Bar Británico
Photograph by aya padrón
by Jessica Sequeira
The day a tank drove through the plate glass window of the Bar Británico, I happened to be sitting at a badly-positioned table, shoved into a corner between bar and bathroom. At the time I complained to myself about my bad luck; if the café weren’t absolutely full I’d have chosen any other place. I have a very specific idea of my ideal spot: next to the window, or tucked away in some warm and welcoming corner, far from the chatter of tourists and the invisible path repeatedly traveled by the waiter. What was hardly enviable under normal circumstances, however, that day saved my life.
Those sitting beside the window died instantly. Even where I was, the damage was considerable. Shards of glass flew in our direction from seemingly unpredictable angles, or angles only predictable for someone with a solid knowledge of physics. But physics has never been my strong point; nor would it have helped in the 0.02 millisecond interval between my observation of the tank and its sudden eruption through the glass.
When I say “tank”, I want you to imagine something as concrete and solid as what confronted us. The newspapers the next day, which I wouldn’t read until later, named the model: a Merkava Mark 4 equipped with a digital C4IS battle-management system, designed for maximum damage. It’s not as if the loss of the bar itself was irreparable; it had never been particularly attractive, or a tourist draw like the Tortoni. It even seemed to take pride in its homely brown appearance, the poor service of its waiters, its coffee always (and this varied unpredictably) either flavorless or burnt. And yet the café had its loyal following. Lately the place had become a meeting place for gays, attracted by its discretion and lack of pretentions. A kind of neobohemia got together there frequently, filling the place with conversations amplified by wine and newspapers scattered behind.
What was I — an extremely infrequent visitor of that bar I’d never liked — doing there at all? I’ll tell you now, if you can stomach a bit of metaphysics.
*
Everything you see is a replica, a live version of what already exists as descriptive information on the Internet. How can we know that what we see in reality corresponds with its virtual version? To ensure that no discrepancies exist, people have been distributed in different neighborhoods and paid to evaluate if reality matches its representation.
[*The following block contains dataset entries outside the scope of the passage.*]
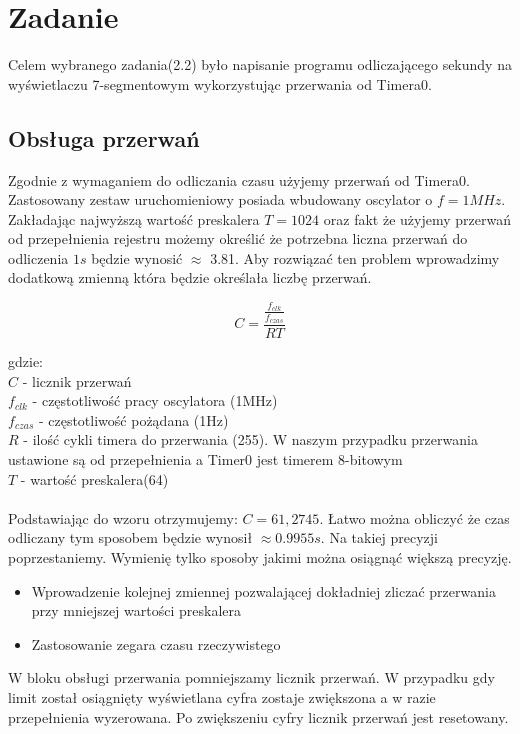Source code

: \documentclass[12pt]{article}
\begin{document}
\section{Zadanie}
Celem wybranego zadania(2.2) było napisanie programu odliczającego sekundy na wyświetlaczu 7-segmentowym wykorzystując przerwania od Timera0.

\subsection{Obsługa przerwań}
Zgodnie z wymaganiem do odliczania czasu użyjemy przerwań od Timera0. Zastosowany zestaw uruchomieniowy posiada wbudowany oscylator o $f=1MHz$. Zakładając najwyższą wartość preskalera $T = 1024$ oraz fakt że użyjemy przerwań od przepełnienia rejestru możemy określić że potrzebna liczna przerwań do odliczenia $1s$ będzie wynosić $\approx$ 3.81. Aby rozwiązać ten problem wprowadzimy dodatkową zmienną która będzie określała liczbę przerwań.

\[C = \frac{\frac{f_{clk}}{f_{czas}}}{R T}\]

gdzie:\\
$C$ - licznik przerwań\\
$f_{clk}$ - częstotliwość pracy oscylatora (1MHz)\\
$f_{czas}$ - częstotliwość pożądana (1Hz)\\
$R$ - ilość cykli timera do przerwania (255). W naszym przypadku przerwania ustawione są od przepełnienia a Timer0 jest timerem 8-bitowym\\
$T$ - wartość preskalera(64)\\
\\[0.5cm]
Podstawiając do wzoru otrzymujemy: $C = 61,2745$.
Łatwo można obliczyć że czas odliczany tym sposobem będzie wynosił $\approx0.9955s$. Na takiej precyzji poprzestaniemy. Wymienię tylko sposoby jakimi można osiągnąć większą precyzję.
\begin{itemize}
\item Wprowadzenie kolejnej zmiennej pozwalającej dokładniej zliczać przerwania przy mniejszej wartości preskalera
\item Zastosowanie zegara czasu rzeczywistego
\end{itemize}

W bloku obsługi przerwania pomniejszamy licznik przerwań. W przypadku gdy limit został osiągnięty wyświetlana cyfra zostaje zwiększona a w razie przepełnienia wyzerowana. Po zwiększeniu cyfry licznik przerwań jest resetowany. 
\end{document}
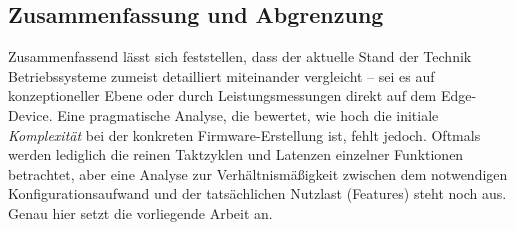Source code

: \subsection{Zusammenfassung und Abgrenzung}
Zusammenfassend lässt sich feststellen, dass der aktuelle Stand der Technik Betriebssysteme zumeist detailliert miteinander vergleicht – sei es auf konzeptioneller Ebene oder durch Leistungsmessungen direkt auf dem Edge-Device. Eine pragmatische Analyse, die bewertet, wie hoch die initiale \textit{Komplexität} bei der konkreten Firmware-Erstellung ist, fehlt jedoch. Oftmals werden lediglich die reinen Taktzyklen und Latenzen einzelner Funktionen betrachtet, aber eine Analyse zur Verhältnismäßigkeit zwischen dem notwendigen Konfigurationsaufwand und der tatsächlichen Nutzlast (Features) steht noch aus. Genau hier setzt die vorliegende Arbeit an.
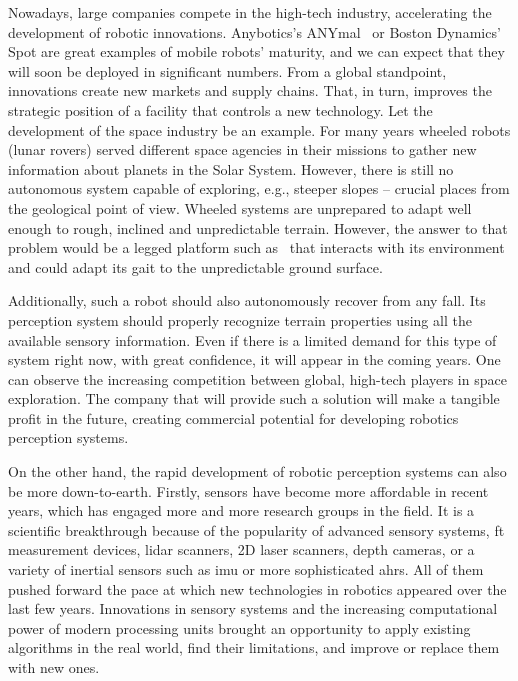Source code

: \documentclass[a4paper, 10pt, twoside]{report}
\begin{document}
Nowadays, large companies compete in the high-tech industry, accelerating the development of robotic innovations. Anybotics's ANYmal~\cite{anymal} or Boston Dynamics' Spot are great examples of mobile robots' maturity, and we can expect that they will soon be deployed in significant numbers. From a global standpoint, innovations create new markets and supply chains. That, in turn, improves the strategic position of a facility that controls a new technology. Let the development of the space industry be an example. For many years wheeled robots (\eg lunar rovers) served different space agencies in their missions to gather new information about planets in the Solar System. However, there is still no autonomous system capable of exploring, e.g., steeper slopes -- crucial places from the geological point of view. Wheeled systems are unprepared to adapt well enough to rough, inclined and unpredictable terrain. However, the answer to that problem would be a legged platform such as~\cite{spacebok} that interacts with its environment and could adapt its gait to the unpredictable ground surface.

Additionally, such a robot should also autonomously recover from any fall. Its perception system should properly recognize terrain properties using all the available sensory information. Even if there is a limited demand for this type of system right now, with great confidence, it will appear in the coming years. One can observe the increasing competition between global, high-tech players in space exploration. The company that will provide such a solution will make a tangible profit in the future, creating commercial potential for developing robotics perception systems.

On the other hand, the rapid development of robotic perception systems can also be more down-to-earth. Firstly, sensors have become more affordable in recent years, which has engaged more and more research groups in the field. It is a scientific breakthrough because of the popularity of advanced sensory systems, \eg \acrshort{ft} measurement devices, \acrfull{lidar} scanners, 2D laser scanners, depth cameras, or a variety of inertial sensors such as \acrfull{imu} or more sophisticated \acrfull{ahrs}. All of them pushed forward the pace at which new technologies in robotics appeared over the last few years. Innovations in sensory systems and the increasing computational power of modern processing units brought an opportunity to apply existing algorithms in the real world, find their limitations, and improve or replace them with new ones. 
\end{document}
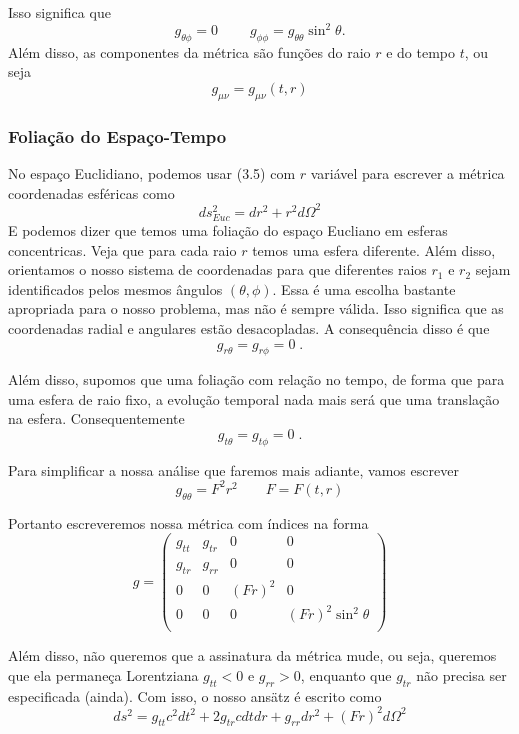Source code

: \documentclass[11pt]{article}
\begin{document}
Isso significa que \[ \tag{3.8}  \boxed{g_{\theta \phi} = 0}\; \qquad 
\boxed{g_{\phi\phi}   = g_{\theta\theta} \sin^2\theta }. \] Além disso,
as componentes da métrica são funções do raio \(r\) e do tempo \(t\), ou
seja \[ \tag{3.9}  \boxed{g_{\mu\nu} = g_{\mu\nu}(t,r)}\]

    \hypertarget{foliauxe7uxe3o-do-espauxe7o-tempo}{%
\subsubsection{Foliação do
Espaço-Tempo}\label{foliauxe7uxe3o-do-espauxe7o-tempo}}

    No espaço Euclidiano, podemos usar (3.5) com \(r\) variável para
escrever a métrica coordenadas esféricas como
\[\tag{3.10} ds_{Euc}^2 = dr^2 + r^2 d\Omega^2\] E podemos dizer que
temos uma foliação do espaço Eucliano em esferas concentricas. Veja que
para cada raio \(r\) temos uma esfera diferente. Além disso, orientamos
o nosso sistema de coordenadas para que diferentes raios \(r_1\) e
\(r_2\) sejam identificados pelos mesmos ângulos \((\theta, \phi)\).
Essa é uma escolha bastante apropriada para o nosso problema, mas não é
sempre válida. Isso significa que as coordenadas radial e angulares
estão desacopladas. A consequência disso é que
\[ \tag{3.11} \boxed{g_{r \theta} = g_{r \phi} = 0}\; . \]

Além disso, supomos que uma foliação com relação no tempo, de forma que
para uma esfera de raio fixo, a evolução temporal nada mais será que uma
translação na esfera. Consequentemente
\[ \tag{3.12} \boxed{g_{t \theta} = g_{t \phi} = 0}\; . \]

    Para simplificar a nossa análise que faremos mais adiante, vamos
escrever \[ \tag{3.13} g_{\theta \theta} = F^2 r^2 \qquad F = F(t,r)\]

Portanto escreveremos nossa métrica com índices na forma
\[ \tag{3.14} g = 
\begin{pmatrix}
g_{tt} & g_{tr} & 0 & 0 \\
g_{tr} & g_{rr} & 0 & 0 \\
0 & 0 & (F r)^2  & 0 \\
0 & 0 & 0 & (F r)^2 \sin^2\theta \\
\end{pmatrix} \]

Além disso, não queremos que a assinatura da métrica mude, ou seja,
queremos que ela permaneça Lorentziana \(g_{tt} < 0\) e \(g_{rr} > 0\),
enquanto que \(g_{tr}\) não precisa ser especificada (ainda). Com isso,
o nosso ansätz é escrito como
\[ \tag{3.15} ds^2 = g_{tt} c^2 dt^2 + 2 g_{tr} c dt dr + g_{rr} dr^2 + (F r)^2 d \Omega^2  \]
\end{document}
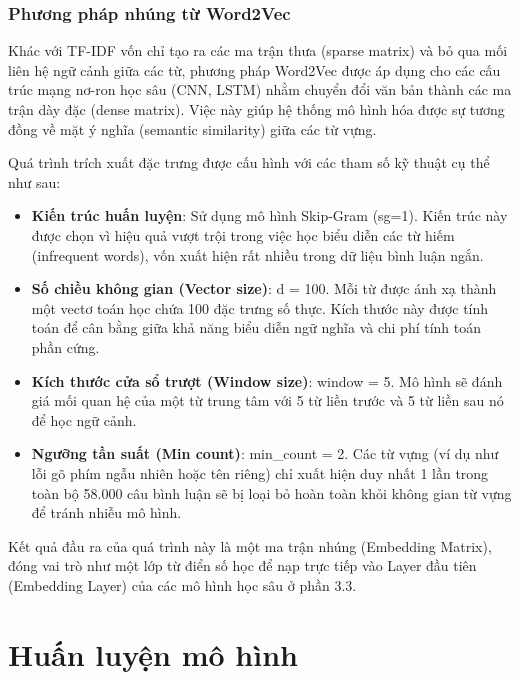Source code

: \subsubsection{Phương pháp nhúng từ Word2Vec}

Khác với TF-IDF vốn chỉ tạo ra các ma trận thưa (sparse matrix) và bỏ qua mối liên hệ ngữ cảnh giữa các từ, phương pháp Word2Vec được áp dụng cho các cấu trúc mạng nơ-ron học sâu (CNN, LSTM) nhằm chuyển đổi văn bản thành các ma trận dày đặc (dense matrix). Việc này giúp hệ thống mô hình hóa được sự tương đồng về mặt ý nghĩa (semantic similarity) giữa các từ vựng.

Quá trình trích xuất đặc trưng được cấu hình với các tham số kỹ thuật cụ thể như sau:
\begin{itemize}
	\item \textbf{Kiến trúc huấn luyện}: Sử dụng mô hình Skip-Gram (sg=1). Kiến trúc này được chọn vì hiệu quả vượt trội trong việc học biểu diễn các từ hiếm (infrequent words), vốn xuất hiện rất nhiều trong dữ liệu bình luận ngắn.
	
	\item \textbf{Số chiều không gian (Vector size)}: d = 100. Mỗi từ được ánh xạ thành một vectơ toán học chứa 100 đặc trưng số thực. Kích thước này được tính toán để cân bằng giữa khả năng biểu diễn ngữ nghĩa và chi phí tính toán phần cứng.
	
	\item \textbf{Kích thước cửa sổ trượt (Window size)}: window = 5. Mô hình sẽ đánh giá mối quan hệ của một từ trung tâm với 5 từ liền trước và 5 từ liền sau nó để học ngữ cảnh.
	
	\item \textbf{Ngưỡng tần suất (Min count)}: min\_count = 2. Các từ vựng (ví dụ như lỗi gõ phím ngẫu nhiên hoặc tên riêng) chỉ xuất hiện duy nhất 1 lần trong toàn bộ 58.000 câu bình luận sẽ bị loại bỏ hoàn toàn khỏi không gian từ vựng để tránh nhiễu mô hình.
\end{itemize}

Kết quả đầu ra của quá trình này là một ma trận nhúng (Embedding Matrix), đóng vai trò như một lớp từ điển số học để nạp trực tiếp vào Layer đầu tiên (Embedding Layer) của các mô hình học sâu ở phần 3.3.

\section{Huấn luyện mô hình}

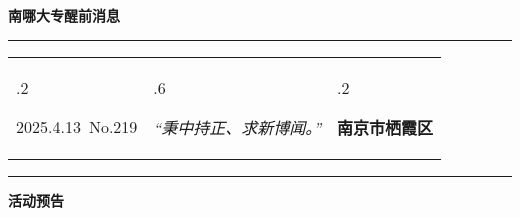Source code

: \documentclass[letterpaper, 12pt]{article}
\begin{document}
\begin{center}
    \Huge\textbf{南哪大专醒前消息}
\end{center}
\vspace{4mm}
\hrule
\renewcommand\tabularxcolumn[1]{m{#1}}
\begin{tabularx}{\textwidth}{>{\hsize.2\hsize}X>{\hsize.6\hsize}X>{\hsize.2\hsize}X}
    \begin{flushleft}
        2025.4.13\, No.219
    \end{flushleft}
    &
    \begin{center}
        \textit{“秉中持正、求新博闻。”}
    \end{center}
    &
    \begin{flushright}
        \textbf{南京市栖霞区}
    \end{flushright}
\end{tabularx}
\vspace{-3.5mm}
\hrule
\vspace{4mm}
\centerline{\huge\textbf{活动预告}}
\end{document}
These people are called “confirmers”; for six months, I worked as one.
The work was fairly easy. We’d be passed lists of landmarks with short descriptions, which we were requested to either confirm or alter. You might object there must be an easier way to do this. Perhaps this is the case, or perhaps not. A place like the Sacre Cœur in Paris or the Colisseum in Rome might see its image on the web corrected by anonymous users. So many people visit that real information accretes, conglomerating into an accurate representation, while misinformation drops away. But this city remains full of mysterious pockets that require state intervention in order to remain virtually up-to-date.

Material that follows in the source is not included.